À l’occasion de la Journée mondiale de la contraception, célébrée chaque 26 septembre, le Fonds des Nations Unies pour la population (UNFPA) a organisé une séance de sensibilisation dans le quartier Ndosho et ses environs, situé dans la commune de Karisimbi à Goma, au Nord-Kivu. L’objectif : informer la population sur l’importance de la planification familiale et les dangers des avortements clandestins, encore trop fréquents dans cette partie de la RDC.
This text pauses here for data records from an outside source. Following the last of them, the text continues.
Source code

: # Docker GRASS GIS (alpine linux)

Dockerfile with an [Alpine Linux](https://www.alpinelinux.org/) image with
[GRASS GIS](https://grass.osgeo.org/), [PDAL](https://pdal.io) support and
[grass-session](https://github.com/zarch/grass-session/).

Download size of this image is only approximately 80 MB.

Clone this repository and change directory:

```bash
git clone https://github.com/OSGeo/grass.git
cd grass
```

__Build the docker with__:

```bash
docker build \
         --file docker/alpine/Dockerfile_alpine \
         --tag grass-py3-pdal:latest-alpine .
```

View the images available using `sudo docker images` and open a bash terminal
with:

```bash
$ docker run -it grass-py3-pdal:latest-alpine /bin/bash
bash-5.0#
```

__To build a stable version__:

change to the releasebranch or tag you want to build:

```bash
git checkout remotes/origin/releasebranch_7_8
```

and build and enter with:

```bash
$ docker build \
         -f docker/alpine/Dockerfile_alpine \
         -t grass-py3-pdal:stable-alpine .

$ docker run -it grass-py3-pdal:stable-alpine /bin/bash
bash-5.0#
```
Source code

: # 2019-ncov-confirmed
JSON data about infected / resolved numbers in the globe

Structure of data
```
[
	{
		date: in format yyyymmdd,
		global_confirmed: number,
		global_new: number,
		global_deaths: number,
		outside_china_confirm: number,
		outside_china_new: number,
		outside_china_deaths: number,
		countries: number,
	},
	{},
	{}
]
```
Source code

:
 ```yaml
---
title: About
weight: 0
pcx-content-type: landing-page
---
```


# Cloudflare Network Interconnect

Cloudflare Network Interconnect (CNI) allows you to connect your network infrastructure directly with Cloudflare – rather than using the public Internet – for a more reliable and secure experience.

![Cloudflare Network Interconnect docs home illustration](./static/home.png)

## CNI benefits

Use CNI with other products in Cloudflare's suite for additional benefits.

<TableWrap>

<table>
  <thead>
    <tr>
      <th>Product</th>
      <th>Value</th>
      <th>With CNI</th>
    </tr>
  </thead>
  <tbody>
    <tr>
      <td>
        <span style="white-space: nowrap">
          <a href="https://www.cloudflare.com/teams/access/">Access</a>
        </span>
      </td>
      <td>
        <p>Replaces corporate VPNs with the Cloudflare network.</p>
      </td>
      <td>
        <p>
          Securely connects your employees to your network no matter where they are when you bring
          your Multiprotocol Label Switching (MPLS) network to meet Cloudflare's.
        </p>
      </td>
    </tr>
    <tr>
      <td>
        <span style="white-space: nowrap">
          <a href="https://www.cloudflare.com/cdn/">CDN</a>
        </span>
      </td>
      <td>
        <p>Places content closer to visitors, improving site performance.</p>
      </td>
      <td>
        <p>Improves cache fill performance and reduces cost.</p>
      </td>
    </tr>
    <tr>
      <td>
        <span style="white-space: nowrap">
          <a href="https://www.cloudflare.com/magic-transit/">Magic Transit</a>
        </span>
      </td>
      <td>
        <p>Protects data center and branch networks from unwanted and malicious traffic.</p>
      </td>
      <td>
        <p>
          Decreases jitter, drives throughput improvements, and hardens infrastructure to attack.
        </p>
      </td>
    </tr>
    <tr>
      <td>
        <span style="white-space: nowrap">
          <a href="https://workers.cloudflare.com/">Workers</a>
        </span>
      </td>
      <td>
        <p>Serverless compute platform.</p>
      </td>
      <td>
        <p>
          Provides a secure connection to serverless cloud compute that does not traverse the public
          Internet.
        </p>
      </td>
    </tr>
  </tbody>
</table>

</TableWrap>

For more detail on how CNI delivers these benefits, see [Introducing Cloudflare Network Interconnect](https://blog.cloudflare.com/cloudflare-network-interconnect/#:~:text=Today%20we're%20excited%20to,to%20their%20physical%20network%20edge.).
Dans une région marquée par des conflits prolongés, des violences sexuelles récurrentes et un accès limité aux soins de santé, les questions de santé sexuelle et reproductive prennent une dimension vitale. À travers cette campagne, l’UNFPA entend promouvoir l’usage des méthodes contraceptives comme levier essentiel pour protéger la santé des femmes et renforcer leur autonomie.
« Aujourd’hui, nous, les mamans, constatons que nous sommes très exposées. Nous mourons beaucoup. Mais si vous allez dans certains hôpitaux, comme l’hôpital Général, la CBCA Virunga ou Heal Africa, vous pouvez rencontrer un gynécologue qui va vous expliquer les choses et vous proposer une méthode de planification familiale. On peut même se reposer pendant trois ans. Une fois ces trois années passées, on peut encore concevoir, parce que l’enfant aura déjà grandi, et nous serons mieux préparées, en meilleure santé. Actuellement, à Goma, bien se nourrir est devenu un véritable défi. Si une femme accouche aujourd’hui et retombe enceinte un mois plus tard, son bébé n’aura que dix mois lorsqu’elle devra encore accoucher. Est-ce que tout le sang qu’elle a perdu, pourra le récupérer ? Tomber enceinte deux fois en une seule année, c’est très risqué. Dans certaines zones de santé, on part juste pour accoucher … mais parfois, on meurt en chemin. On est enterré, et la vie continue. C’est pour cela que nous avons décidé de venir ici, pour apprendre comment faire la planification familiale, afin de mieux nous protéger », a-t-elle fait savoir.
Elle a ajouté :
« Toutes les couches de la population, en particulier les jeunes et les femmes, doivent s’approprier cette question de santé publique. La contraception permet non seulement de prévenir les grossesses non désirées, mais aussi de réduire les cas d’avortements à risque », a souligné Lysa Muhigirwa, relais communautaire dans la zone de santé de Karisimbi.
Les données récentes montrent l’urgence d’agir. En 2024, grâce aux interventions soutenues par l’UNFPA, plus de 1,8 million de grossesses non désirées ont été évitées, ainsi que plus de 509 000 avortements à risque et 6 396 décès maternels. Cependant, le chemin reste long.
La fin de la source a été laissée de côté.